Material supplied ▸
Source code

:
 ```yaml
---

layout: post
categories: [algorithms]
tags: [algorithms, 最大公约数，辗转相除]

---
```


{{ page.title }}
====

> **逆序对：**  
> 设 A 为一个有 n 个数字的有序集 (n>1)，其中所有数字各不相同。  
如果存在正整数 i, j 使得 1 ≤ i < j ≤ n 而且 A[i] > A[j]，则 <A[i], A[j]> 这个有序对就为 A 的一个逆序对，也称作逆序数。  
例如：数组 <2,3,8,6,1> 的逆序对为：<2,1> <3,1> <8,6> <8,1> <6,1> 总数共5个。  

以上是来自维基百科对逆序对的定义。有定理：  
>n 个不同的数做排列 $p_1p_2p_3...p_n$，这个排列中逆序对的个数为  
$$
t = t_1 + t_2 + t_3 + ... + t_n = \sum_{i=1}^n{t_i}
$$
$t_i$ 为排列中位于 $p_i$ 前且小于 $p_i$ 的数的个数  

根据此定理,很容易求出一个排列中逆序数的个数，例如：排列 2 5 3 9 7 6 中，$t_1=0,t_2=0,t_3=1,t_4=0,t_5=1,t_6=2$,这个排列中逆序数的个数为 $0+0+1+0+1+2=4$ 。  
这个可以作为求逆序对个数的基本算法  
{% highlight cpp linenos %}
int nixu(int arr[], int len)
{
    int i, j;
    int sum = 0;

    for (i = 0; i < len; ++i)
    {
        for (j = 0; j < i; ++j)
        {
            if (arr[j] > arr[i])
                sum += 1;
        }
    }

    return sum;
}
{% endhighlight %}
==
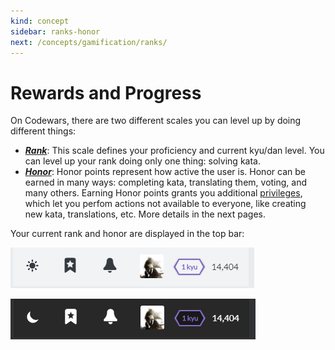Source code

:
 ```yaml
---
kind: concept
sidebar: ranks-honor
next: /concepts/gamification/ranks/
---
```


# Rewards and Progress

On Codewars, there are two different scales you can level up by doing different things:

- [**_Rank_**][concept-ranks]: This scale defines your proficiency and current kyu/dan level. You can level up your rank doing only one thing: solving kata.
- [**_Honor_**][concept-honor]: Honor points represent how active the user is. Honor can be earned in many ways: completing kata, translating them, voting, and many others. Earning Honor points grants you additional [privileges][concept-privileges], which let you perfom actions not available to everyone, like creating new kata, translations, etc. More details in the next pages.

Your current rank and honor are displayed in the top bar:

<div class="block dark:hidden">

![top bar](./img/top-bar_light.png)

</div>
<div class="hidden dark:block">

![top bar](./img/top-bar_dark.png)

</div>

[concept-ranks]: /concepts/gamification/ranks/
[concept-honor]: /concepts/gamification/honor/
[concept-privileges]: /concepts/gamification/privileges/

Exercise goal ▸
Scan the preceding records for lines with the word "algorithms". Say how many there are and nothing else.

Your solution ▸
2